WORKING DATA section start

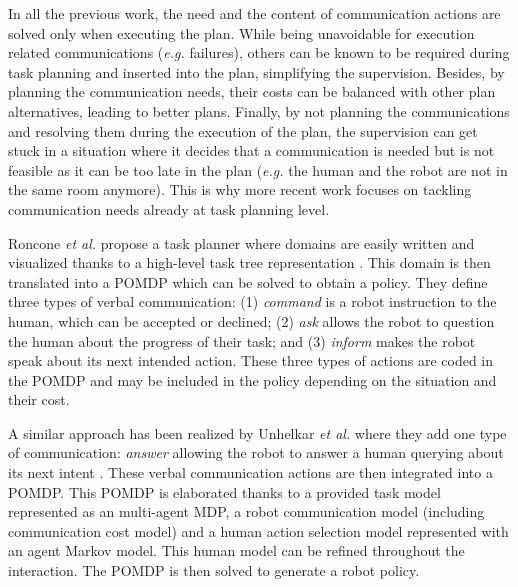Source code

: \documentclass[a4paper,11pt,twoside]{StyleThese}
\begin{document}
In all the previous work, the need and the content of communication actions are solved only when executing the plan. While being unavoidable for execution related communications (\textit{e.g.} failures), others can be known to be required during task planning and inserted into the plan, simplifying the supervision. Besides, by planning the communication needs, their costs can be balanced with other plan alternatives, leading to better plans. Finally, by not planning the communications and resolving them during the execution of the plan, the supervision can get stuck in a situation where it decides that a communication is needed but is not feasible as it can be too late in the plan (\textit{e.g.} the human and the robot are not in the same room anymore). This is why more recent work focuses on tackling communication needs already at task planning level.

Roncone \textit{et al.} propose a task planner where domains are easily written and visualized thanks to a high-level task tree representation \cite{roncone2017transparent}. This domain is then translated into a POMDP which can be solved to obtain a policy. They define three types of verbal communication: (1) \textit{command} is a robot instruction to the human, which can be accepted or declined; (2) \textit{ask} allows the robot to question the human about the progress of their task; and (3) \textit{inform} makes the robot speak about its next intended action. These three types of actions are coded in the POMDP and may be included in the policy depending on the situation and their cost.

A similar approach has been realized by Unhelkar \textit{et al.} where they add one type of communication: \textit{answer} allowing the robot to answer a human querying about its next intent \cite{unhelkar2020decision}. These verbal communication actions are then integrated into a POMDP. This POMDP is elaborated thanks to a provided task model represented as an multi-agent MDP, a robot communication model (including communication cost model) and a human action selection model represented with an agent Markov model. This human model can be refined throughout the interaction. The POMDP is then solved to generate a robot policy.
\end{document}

WORKING DATA section end
WORKING DATA section start

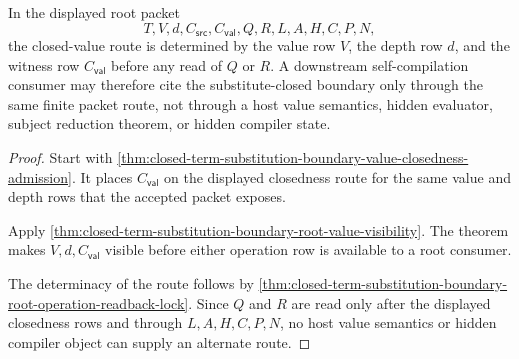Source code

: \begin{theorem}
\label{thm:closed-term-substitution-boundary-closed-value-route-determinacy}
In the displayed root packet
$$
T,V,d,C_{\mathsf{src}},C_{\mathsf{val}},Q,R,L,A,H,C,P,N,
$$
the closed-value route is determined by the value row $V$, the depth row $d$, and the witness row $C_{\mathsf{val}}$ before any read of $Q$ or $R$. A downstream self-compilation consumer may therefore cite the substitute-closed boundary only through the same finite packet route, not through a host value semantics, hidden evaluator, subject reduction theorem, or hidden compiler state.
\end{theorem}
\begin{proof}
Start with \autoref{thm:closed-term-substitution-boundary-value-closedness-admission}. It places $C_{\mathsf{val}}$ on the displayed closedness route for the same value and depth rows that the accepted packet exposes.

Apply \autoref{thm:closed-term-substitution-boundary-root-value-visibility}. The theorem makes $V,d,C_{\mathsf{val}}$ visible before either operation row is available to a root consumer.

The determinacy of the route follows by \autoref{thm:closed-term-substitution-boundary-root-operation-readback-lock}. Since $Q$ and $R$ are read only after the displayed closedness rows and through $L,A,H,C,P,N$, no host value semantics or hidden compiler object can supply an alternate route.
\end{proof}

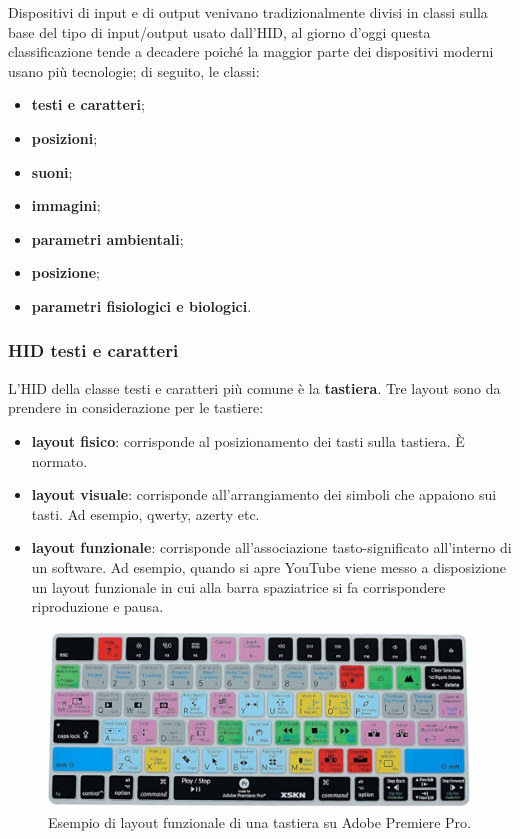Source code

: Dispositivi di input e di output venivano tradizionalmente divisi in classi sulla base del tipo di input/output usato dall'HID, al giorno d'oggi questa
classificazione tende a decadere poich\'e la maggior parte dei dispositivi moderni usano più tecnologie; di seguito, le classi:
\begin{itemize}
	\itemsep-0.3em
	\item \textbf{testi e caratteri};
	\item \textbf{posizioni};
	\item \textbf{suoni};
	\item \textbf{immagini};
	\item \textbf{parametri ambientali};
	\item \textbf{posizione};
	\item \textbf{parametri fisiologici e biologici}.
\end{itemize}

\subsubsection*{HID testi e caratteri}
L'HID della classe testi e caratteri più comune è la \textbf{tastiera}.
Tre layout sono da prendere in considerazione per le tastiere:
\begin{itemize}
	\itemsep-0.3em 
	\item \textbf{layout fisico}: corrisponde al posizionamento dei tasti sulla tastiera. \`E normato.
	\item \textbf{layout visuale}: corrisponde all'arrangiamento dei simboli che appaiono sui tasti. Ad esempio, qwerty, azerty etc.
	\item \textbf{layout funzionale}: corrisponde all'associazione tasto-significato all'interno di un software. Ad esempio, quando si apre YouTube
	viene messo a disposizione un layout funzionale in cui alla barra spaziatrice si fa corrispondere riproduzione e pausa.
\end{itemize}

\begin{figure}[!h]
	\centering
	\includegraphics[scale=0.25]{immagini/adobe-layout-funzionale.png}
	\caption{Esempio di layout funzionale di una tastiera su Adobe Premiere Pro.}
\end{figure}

WORKING DATA section end

Your answer should be the lines of the listing above between the line holding "classificazione tende a" and the line holding "L'HID della classe", inclusive, restated word for word and alone.

» RESPONSE
classificazione tende a decadere poich\'e la maggior parte dei dispositivi moderni usano più tecnologie; di seguito, le classi:
\begin{itemize}
	\itemsep-0.3em
	\item \textbf{testi e caratteri};
	\item \textbf{posizioni};
	\item \textbf{suoni};
	\item \textbf{immagini};
	\item \textbf{parametri ambientali};
	\item \textbf{posizione};
	\item \textbf{parametri fisiologici e biologici}.
\end{itemize}

\subsubsection*{HID testi e caratteri}
L'HID della classe testi e caratteri più comune è la \textbf{tastiera}.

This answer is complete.